Search the data for the string "assets" and copy each line where it turns up.

(Collected data)

>>>>>

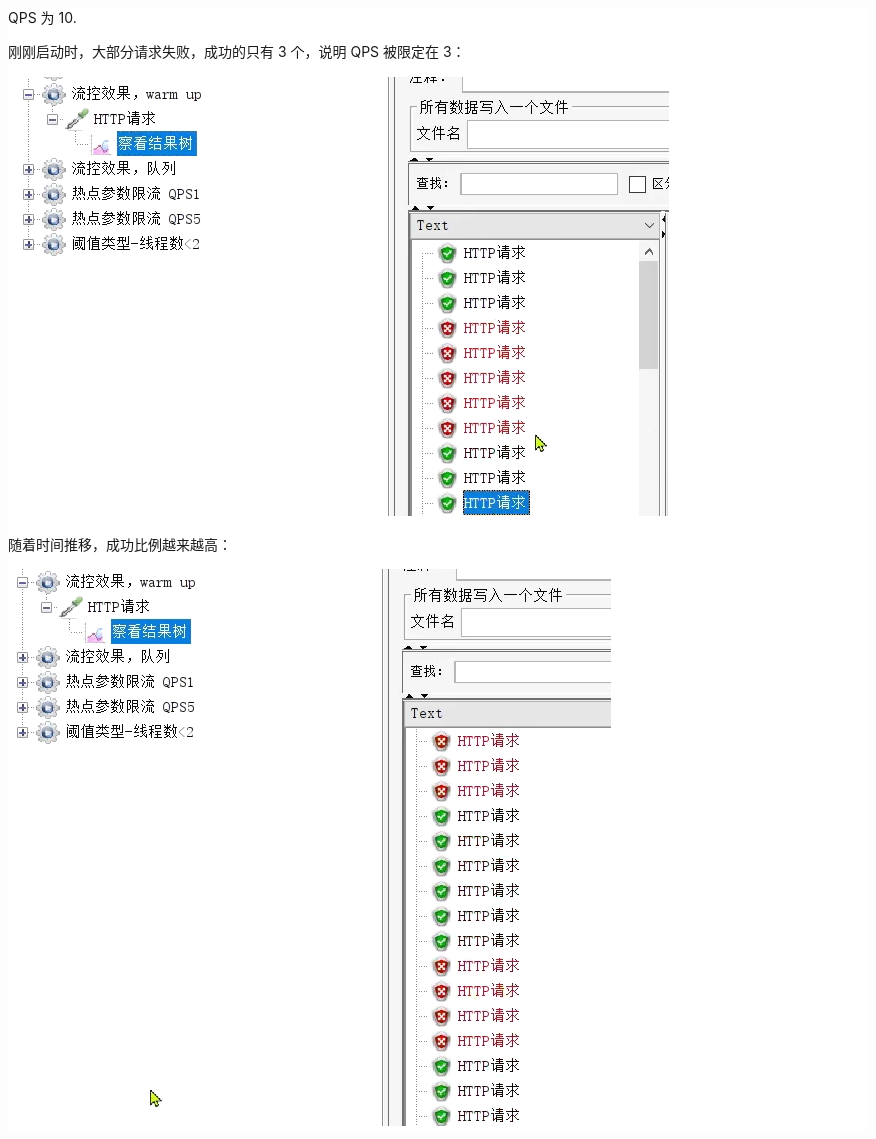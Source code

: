 QPS 为 10.

刚刚启动时，大部分请求失败，成功的只有 3 个，说明 QPS 被限定在 3：

![image-20210716111303701](./assets/image-20210716111303701.png)

随着时间推移，成功比例越来越高：

![image-20210716111404717](./assets/image-20210716111404717.png)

<<<<<

■ SOLUTION
![image-20210716111303701](./assets/image-20210716111303701.png)
![image-20210716111404717](./assets/image-20210716111404717.png)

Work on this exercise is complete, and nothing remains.